Straty odrabiać musiała również Fiorentina. Artur Boruc w pierwszej połowie spotkania z Brescią puścił dwa gole, w drugiej już żadnego, a koledzy strzelili trzy. Drugi z rzędu mecz w barwach Bari rozegrał Kamil Glik, jego zespół przegrał 0:2 z Bolonią. Kolejne zwycięstwo pod wodzą Leonardo odniósł Inter (2:1 z Catanią). Serial „Ronaldinho szuka klubu” dobiega końca. Brazylijczyk ma grać we Flamengo Rio de Janeiro.

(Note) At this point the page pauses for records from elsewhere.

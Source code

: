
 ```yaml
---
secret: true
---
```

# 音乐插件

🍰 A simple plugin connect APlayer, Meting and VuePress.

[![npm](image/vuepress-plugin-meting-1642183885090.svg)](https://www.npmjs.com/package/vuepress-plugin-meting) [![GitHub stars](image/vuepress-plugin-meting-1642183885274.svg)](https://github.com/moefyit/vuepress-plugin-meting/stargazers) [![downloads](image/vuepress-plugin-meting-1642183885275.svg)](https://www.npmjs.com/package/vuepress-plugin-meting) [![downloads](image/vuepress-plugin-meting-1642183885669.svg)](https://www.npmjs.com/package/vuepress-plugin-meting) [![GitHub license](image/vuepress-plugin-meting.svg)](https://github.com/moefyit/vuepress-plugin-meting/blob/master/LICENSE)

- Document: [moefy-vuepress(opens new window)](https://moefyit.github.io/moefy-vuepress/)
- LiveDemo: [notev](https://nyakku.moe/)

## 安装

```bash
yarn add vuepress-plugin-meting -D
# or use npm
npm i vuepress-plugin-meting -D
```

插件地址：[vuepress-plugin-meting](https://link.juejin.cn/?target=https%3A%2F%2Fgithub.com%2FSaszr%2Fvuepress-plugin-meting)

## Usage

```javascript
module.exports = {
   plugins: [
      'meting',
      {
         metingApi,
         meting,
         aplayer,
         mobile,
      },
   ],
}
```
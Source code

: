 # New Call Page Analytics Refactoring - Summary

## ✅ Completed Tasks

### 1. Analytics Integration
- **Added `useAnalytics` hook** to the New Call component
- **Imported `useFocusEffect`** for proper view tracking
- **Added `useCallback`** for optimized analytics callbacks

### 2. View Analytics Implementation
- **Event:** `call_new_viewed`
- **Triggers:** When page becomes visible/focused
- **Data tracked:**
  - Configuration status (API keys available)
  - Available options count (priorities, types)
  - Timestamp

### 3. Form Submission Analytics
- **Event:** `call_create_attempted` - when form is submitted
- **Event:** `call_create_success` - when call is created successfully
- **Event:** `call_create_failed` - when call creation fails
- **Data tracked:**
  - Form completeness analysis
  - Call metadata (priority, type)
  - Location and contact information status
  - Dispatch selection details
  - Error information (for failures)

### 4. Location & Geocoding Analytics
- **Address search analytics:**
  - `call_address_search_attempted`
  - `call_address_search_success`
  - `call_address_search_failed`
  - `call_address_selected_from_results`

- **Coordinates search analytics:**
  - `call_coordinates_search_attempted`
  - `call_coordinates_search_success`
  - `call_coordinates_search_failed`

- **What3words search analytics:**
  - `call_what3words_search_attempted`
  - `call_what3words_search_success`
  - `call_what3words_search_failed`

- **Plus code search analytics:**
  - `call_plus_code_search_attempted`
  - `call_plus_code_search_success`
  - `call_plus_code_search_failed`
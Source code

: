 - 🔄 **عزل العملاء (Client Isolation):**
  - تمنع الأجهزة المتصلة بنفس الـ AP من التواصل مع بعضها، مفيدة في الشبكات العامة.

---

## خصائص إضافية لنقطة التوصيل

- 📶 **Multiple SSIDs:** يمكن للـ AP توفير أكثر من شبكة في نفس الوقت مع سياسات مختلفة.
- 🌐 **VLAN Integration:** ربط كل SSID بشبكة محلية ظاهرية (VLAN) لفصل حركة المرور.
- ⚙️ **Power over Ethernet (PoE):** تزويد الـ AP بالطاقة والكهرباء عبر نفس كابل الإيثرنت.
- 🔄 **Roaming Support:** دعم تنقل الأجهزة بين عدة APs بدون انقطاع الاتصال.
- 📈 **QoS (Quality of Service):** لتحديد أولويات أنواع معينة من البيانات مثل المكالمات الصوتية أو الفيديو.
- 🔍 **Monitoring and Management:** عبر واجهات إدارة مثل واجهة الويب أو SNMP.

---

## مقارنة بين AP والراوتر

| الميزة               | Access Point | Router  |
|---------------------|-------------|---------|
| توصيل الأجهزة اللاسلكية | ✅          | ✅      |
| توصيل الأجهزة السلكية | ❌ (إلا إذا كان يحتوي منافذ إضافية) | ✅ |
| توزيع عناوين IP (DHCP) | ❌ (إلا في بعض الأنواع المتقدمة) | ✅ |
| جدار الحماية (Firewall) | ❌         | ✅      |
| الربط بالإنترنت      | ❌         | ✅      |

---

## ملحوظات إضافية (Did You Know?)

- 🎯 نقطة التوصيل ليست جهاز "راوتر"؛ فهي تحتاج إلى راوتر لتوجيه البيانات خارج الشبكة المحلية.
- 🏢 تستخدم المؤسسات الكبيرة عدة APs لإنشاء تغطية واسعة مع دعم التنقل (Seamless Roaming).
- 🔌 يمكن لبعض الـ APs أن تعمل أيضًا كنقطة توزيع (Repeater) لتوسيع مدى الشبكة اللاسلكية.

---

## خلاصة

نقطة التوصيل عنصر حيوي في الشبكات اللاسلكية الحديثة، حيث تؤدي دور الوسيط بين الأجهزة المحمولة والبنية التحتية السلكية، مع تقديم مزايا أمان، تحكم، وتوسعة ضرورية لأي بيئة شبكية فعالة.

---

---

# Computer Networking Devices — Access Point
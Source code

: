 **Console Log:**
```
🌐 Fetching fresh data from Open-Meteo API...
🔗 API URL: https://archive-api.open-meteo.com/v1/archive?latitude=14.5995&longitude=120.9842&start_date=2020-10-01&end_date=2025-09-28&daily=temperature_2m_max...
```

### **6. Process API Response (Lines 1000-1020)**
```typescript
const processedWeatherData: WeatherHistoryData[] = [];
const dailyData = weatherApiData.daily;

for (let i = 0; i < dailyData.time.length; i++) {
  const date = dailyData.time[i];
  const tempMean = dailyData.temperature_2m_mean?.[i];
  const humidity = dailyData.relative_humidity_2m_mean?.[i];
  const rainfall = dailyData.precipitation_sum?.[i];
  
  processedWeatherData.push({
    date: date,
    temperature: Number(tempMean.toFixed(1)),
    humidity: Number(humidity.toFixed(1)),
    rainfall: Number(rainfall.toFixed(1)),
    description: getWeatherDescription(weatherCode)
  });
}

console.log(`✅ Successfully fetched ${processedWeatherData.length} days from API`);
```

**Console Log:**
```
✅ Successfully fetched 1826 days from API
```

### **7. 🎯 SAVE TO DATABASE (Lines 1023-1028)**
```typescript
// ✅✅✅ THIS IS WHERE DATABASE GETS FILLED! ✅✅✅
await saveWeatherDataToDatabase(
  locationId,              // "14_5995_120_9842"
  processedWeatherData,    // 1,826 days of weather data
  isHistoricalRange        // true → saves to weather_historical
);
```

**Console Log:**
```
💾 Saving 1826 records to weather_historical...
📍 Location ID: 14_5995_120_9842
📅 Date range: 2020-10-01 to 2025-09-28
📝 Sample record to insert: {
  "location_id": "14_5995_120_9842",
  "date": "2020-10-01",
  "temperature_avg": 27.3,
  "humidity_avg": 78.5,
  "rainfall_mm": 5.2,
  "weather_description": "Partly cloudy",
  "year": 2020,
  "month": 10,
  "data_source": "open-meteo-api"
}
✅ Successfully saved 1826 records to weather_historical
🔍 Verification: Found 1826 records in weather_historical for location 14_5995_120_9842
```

W Anglii i we Francji rywalizowano w ten weekend o krajowe puchary. Liverpool z nowym trenerem, legendą klubu Kennym Dalglishem, przyjechał na Old Trafford. W Pucharze Anglii nie wygrał tam od 90 lat, w niedzielę przegrywał już po dwóch minutach po strzale Ryana Giggsa z rzutu karnego. – To jakiś żart – komentował Dalglish decyzję Howarda Webba, który uznał, że Daniel Agger faulował Dymitara Berbatowa, a pół godziny później usunął z boiska Stevena Gerrarda za wślizg w nogi Michaela Carricka. Tomasz Kuszczak bronił pewnie. W 66. minucie popisał się świetną interwencją, wybijając piłkę lecącą w prawy górny róg bramki po uderzeniu Fabio Aurelio z rzutu wolnego.